Document images with source code
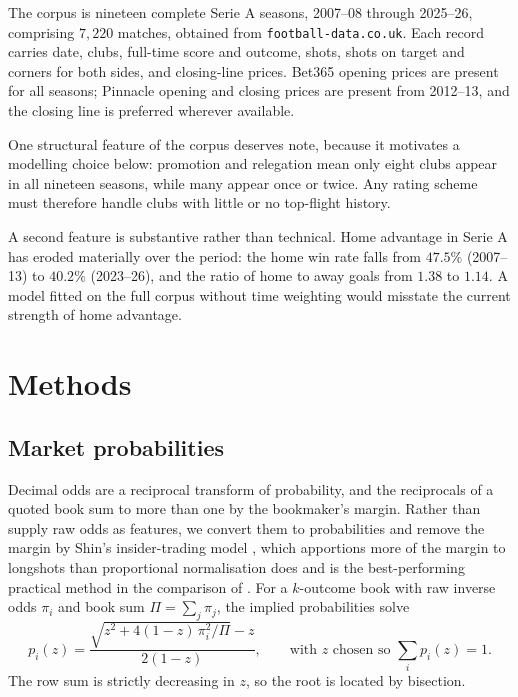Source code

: \documentclass[11pt]{article}
\begin{document}
The corpus is nineteen complete Serie A seasons, 2007--08 through 2025--26,
comprising $7{,}220$ matches, obtained from \texttt{football-data.co.uk}. Each
record carries date, clubs, full-time score and outcome, shots, shots on target
and corners for both sides, and closing-line prices. Bet365 opening prices are
present for all seasons; Pinnacle opening and closing prices are present from
2012--13, and the closing line is preferred wherever available.

One structural feature of the corpus deserves note, because it motivates a
modelling choice below: promotion and relegation mean only eight clubs appear in
all nineteen seasons, while many appear once or twice. Any rating scheme must
therefore handle clubs with little or no top-flight history.

A second feature is substantive rather than technical. Home advantage in Serie A
has eroded materially over the period: the home win rate falls from $47.5\%$
(2007--13) to $40.2\%$ (2023--26), and the ratio of home to away goals from
$1.38$ to $1.14$. A model fitted on the full corpus without time weighting would
misstate the current strength of home advantage.

\section{Methods}
\label{sec:methods}

\subsection{Market probabilities}

Decimal odds are a reciprocal transform of probability, and the reciprocals of a
quoted book sum to more than one by the bookmaker's margin. Rather than supply
raw odds as features, we convert them to probabilities and remove the margin by
Shin's insider-trading model \citep{shin1993}, which apportions more of the
margin to longshots than proportional normalisation does and is the
best-performing practical method in the comparison of \citet{strumbelj2014}. For
a $k$-outcome book with raw inverse odds $\pi_i$ and book sum $\Pi = \sum_j
\pi_j$, the implied probabilities solve
\begin{equation}
p_i(z) = \frac{\sqrt{z^2 + 4(1-z)\,\pi_i^2/\Pi} - z}{2(1-z)},
\qquad \text{with } z \text{ chosen so } \sum_i p_i(z) = 1 .
\end{equation}
The row sum is strictly decreasing in $z$, so the root is located by bisection.
\end{document}
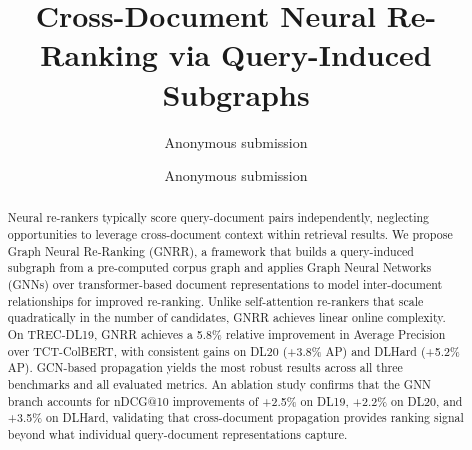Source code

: \documentclass[runningheads]{llncs}
\title{Cross-Document Neural Re-Ranking via Query-Induced Subgraphs}
\author{Anonymous submission}
\institute{}
\newcommand{\ModelName}{\textsc{GNRR}\xspace}
\begin{document}
\maketitle

\author{Anonymous submission}
\institute{}

%

\begin{abstract}
Neural re-rankers typically score query-document pairs independently, neglecting opportunities to leverage cross-document context within retrieval results.
We propose Graph Neural Re-Ranking (\ModelName), a framework that builds a query-induced subgraph from a pre-computed corpus graph and applies Graph Neural Networks (GNNs) over transformer-based document representations to model inter-document relationships for improved re-ranking.
Unlike self-attention re-rankers that scale quadratically in the number of candidates, \ModelName achieves linear online complexity.
On TREC-DL19, \ModelName achieves a 5.8\% relative improvement in Average Precision over TCT-ColBERT, with consistent gains on DL20 (+3.8\% AP) and DLHard (+5.2\% AP).
GCN-based propagation yields the most robust results across all three benchmarks and all evaluated metrics.
An ablation study confirms that the GNN branch accounts for nDCG@10 improvements of +2.5\% on DL19, +2.2\% on DL20, and
+3.5\% on DLHard, validating that cross-document propagation provides ranking signal beyond what individual query-document
representations capture.
\end{abstract}

\end{document}
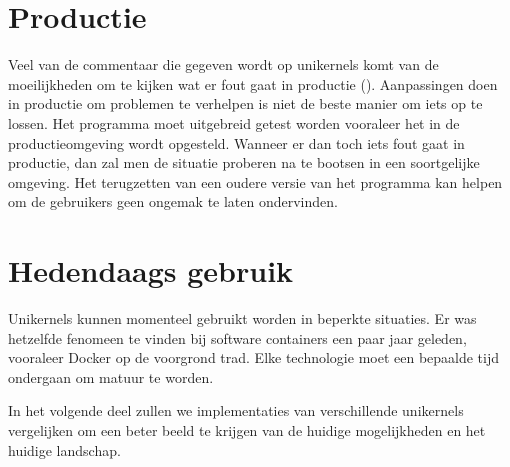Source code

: \section{Productie}

Veel van de commentaar die gegeven wordt op unikernels komt van de moeilijkheden om te kijken wat er fout gaat in productie (\cite{bryan_cantrill_unikernels_2016}). Aanpassingen doen in productie om problemen te verhelpen is niet de beste manier om iets op te lossen. Het programma moet uitgebreid getest worden vooraleer het in de productieomgeving wordt opgesteld. Wanneer er dan toch iets fout gaat in productie, dan zal men de situatie proberen na te bootsen in een soortgelijke omgeving. Het terugzetten van een oudere versie van het programma kan helpen om de gebruikers geen ongemak te laten ondervinden.

\section{Hedendaags gebruik}

Unikernels kunnen momenteel gebruikt worden in beperkte situaties. Er was hetzelfde fenomeen te vinden bij software containers een paar jaar geleden, vooraleer Docker op de voorgrond trad. Elke technologie moet een bepaalde tijd ondergaan om matuur te worden.

In het volgende deel zullen we implementaties van verschillende unikernels vergelijken om een beter beeld te krijgen van de huidige mogelijkheden en het huidige landschap.

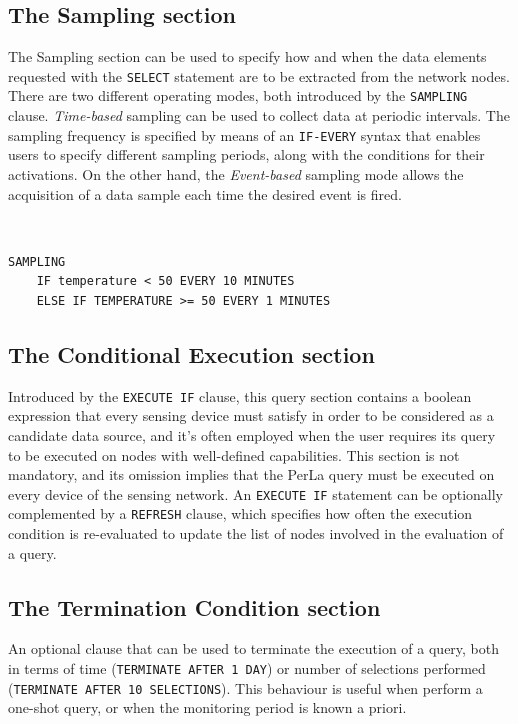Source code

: \subsection{The Sampling section}

The Sampling section can be used to specify how and when the data elements
requested with the \texttt{SELECT} statement are to be extracted from the
network nodes. There are two different operating modes, both introduced by the
\texttt{SAMPLING} clause. \textit{Time-based} sampling can be used to collect
data at periodic intervals. The sampling frequency is specified by means of an
\texttt{IF-EVERY} syntax that enables users to specify different sampling
periods, along with the conditions for their activations. On the other hand,
the \textit{Event-based} sampling mode allows the acquisition of a data sample
each time the desired event is fired.

~\\
\begin{lstlisting}[caption={An example of time-based sampling, which shows how
the sampling frequency can be increased as the monitored phenomenon evolves.}]
SAMPLING
    IF temperature < 50 EVERY 10 MINUTES
    ELSE IF TEMPERATURE >= 50 EVERY 1 MINUTES
\end{lstlisting}

\subsection{The Conditional Execution section}

Introduced by the \texttt{EXECUTE IF} clause, this query section contains a
boolean expression that every sensing device must satisfy in order to be
considered as a candidate data source, and it's often employed when the user
requires its query to be executed on nodes with well-defined capabilities. This
section is not mandatory, and its omission implies that the PerLa query must be
executed on every device of the sensing network. An \texttt{EXECUTE IF}
statement can be optionally complemented by a \texttt{REFRESH} clause, which
specifies how often the execution condition is re-evaluated to update the list
of nodes involved in the evaluation of a query. 

\subsection{The Termination Condition section}

An optional clause that can be used to terminate the execution of a query, both
in terms of time (\lstinline!TERMINATE AFTER 1 DAY!) or number of selections
performed (\lstinline!TERMINATE AFTER 10 SELECTIONS!). This behaviour is useful
when perform a one-shot query, or when the monitoring period is known a priori.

DIRECTIONS: Using the entries above, return each line that includes the word "specify".

TASK RESULT:
The Sampling section can be used to specify how and when the data elements
\texttt{IF-EVERY} syntax that enables users to specify different sampling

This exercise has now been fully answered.